Exercise — If a record contains a picture, skip the picture and transcribe the rest exactly.

Provided records —
>>>

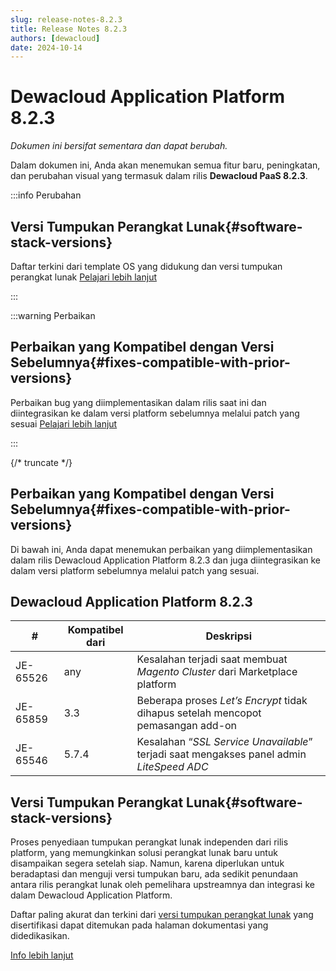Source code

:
```yaml
---
slug: release-notes-8.2.3
title: Release Notes 8.2.3
authors: [dewacloud]
date: 2024-10-14
---
```

# Dewacloud Application Platform 8.2.3

_Dokumen ini bersifat sementara dan dapat berubah._

Dalam dokumen ini, Anda akan menemukan semua fitur baru, peningkatan, dan perubahan visual yang termasuk dalam rilis **Dewacloud PaaS 8.2.3**.

:::info Perubahan

## Versi Tumpukan Perangkat Lunak{#software-stack-versions}

Daftar terkini dari template OS yang didukung dan versi tumpukan perangkat lunak [Pelajari lebih lanjut](<#software-stack-versions>)

:::

:::warning Perbaikan

## Perbaikan yang Kompatibel dengan Versi Sebelumnya{#fixes-compatible-with-prior-versions}

Perbaikan bug yang diimplementasikan dalam rilis saat ini dan diintegrasikan ke dalam versi platform sebelumnya melalui patch yang sesuai [Pelajari lebih lanjut](<#fixes-compatible-with-prior-versions>)

:::

{/* truncate */}

## Perbaikan yang Kompatibel dengan Versi Sebelumnya{#fixes-compatible-with-prior-versions}

Di bawah ini, Anda dapat menemukan perbaikan yang diimplementasikan dalam rilis Dewacloud Application Platform 8.2.3 dan juga diintegrasikan ke dalam versi platform sebelumnya melalui patch yang sesuai.

Dewacloud Application Platform 8.2.3  
---  
| **#** | **Kompatibel dari** | **Deskripsi**  
---|---|---  
JE-65526 | any | Kesalahan terjadi saat membuat _Magento Cluster_ dari Marketplace platform  
JE-65859 | 3.3 | Beberapa proses _Let’s Encrypt_ tidak dihapus setelah mencopot pemasangan add-on  
JE-65546 | 5.7.4 | Kesalahan “_SSL Service Unavailable_” terjadi saat mengakses panel admin _LiteSpeed ADC_  
  


## Versi Tumpukan Perangkat Lunak{#software-stack-versions}

Proses penyediaan tumpukan perangkat lunak independen dari rilis platform, yang memungkinkan solusi perangkat lunak baru untuk disampaikan segera setelah siap. Namun, karena diperlukan untuk beradaptasi dan menguji versi tumpukan baru, ada sedikit penundaan antara rilis perangkat lunak oleh pemelihara upstreamnya dan integrasi ke dalam Dewacloud Application Platform.

Daftar paling akurat dan terkini dari [versi tumpukan perangkat lunak](<https://docs.dewacloud.com/docs/software-stacks-versions/>) yang disertifikasi dapat ditemukan pada halaman dokumentasi yang didedikasikan.

[Info lebih lanjut](<https://docs.dewacloud.com/docs/software-stacks-versions/>)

<<<

Response area —
Source code

:
```yaml
---
slug: release-notes-8.2.3
title: Release Notes 8.2.3
authors: [dewacloud]
date: 2024-10-14
---
```

# Dewacloud Application Platform 8.2.3

_Dokumen ini bersifat sementara dan dapat berubah._

Dalam dokumen ini, Anda akan menemukan semua fitur baru, peningkatan, dan perubahan visual yang termasuk dalam rilis **Dewacloud PaaS 8.2.3**.

:::info Perubahan

## Versi Tumpukan Perangkat Lunak{#software-stack-versions}

Daftar terkini dari template OS yang didukung dan versi tumpukan perangkat lunak [Pelajari lebih lanjut](<#software-stack-versions>)

:::

:::warning Perbaikan

## Perbaikan yang Kompatibel dengan Versi Sebelumnya{#fixes-compatible-with-prior-versions}

Perbaikan bug yang diimplementasikan dalam rilis saat ini dan diintegrasikan ke dalam versi platform sebelumnya melalui patch yang sesuai [Pelajari lebih lanjut](<#fixes-compatible-with-prior-versions>)

:::

{/* truncate */}

## Perbaikan yang Kompatibel dengan Versi Sebelumnya{#fixes-compatible-with-prior-versions}

Di bawah ini, Anda dapat menemukan perbaikan yang diimplementasikan dalam rilis Dewacloud Application Platform 8.2.3 dan juga diintegrasikan ke dalam versi platform sebelumnya melalui patch yang sesuai.

Dewacloud Application Platform 8.2.3  
---  
| **#** | **Kompatibel dari** | **Deskripsi**  
---|---|---  
JE-65526 | any | Kesalahan terjadi saat membuat _Magento Cluster_ dari Marketplace platform  
JE-65859 | 3.3 | Beberapa proses _Let’s Encrypt_ tidak dihapus setelah mencopot pemasangan add-on  
JE-65546 | 5.7.4 | Kesalahan “_SSL Service Unavailable_” terjadi saat mengakses panel admin _LiteSpeed ADC_  
  


## Versi Tumpukan Perangkat Lunak{#software-stack-versions}

Proses penyediaan tumpukan perangkat lunak independen dari rilis platform, yang memungkinkan solusi perangkat lunak baru untuk disampaikan segera setelah siap. Namun, karena diperlukan untuk beradaptasi dan menguji versi tumpukan baru, ada sedikit penundaan antara rilis perangkat lunak oleh pemelihara upstreamnya dan integrasi ke dalam Dewacloud Application Platform.

Daftar paling akurat dan terkini dari [versi tumpukan perangkat lunak](<https://docs.dewacloud.com/docs/software-stacks-versions/>) yang disertifikasi dapat ditemukan pada halaman dokumentasi yang didedikasikan.

[Info lebih lanjut](<https://docs.dewacloud.com/docs/software-stacks-versions/>)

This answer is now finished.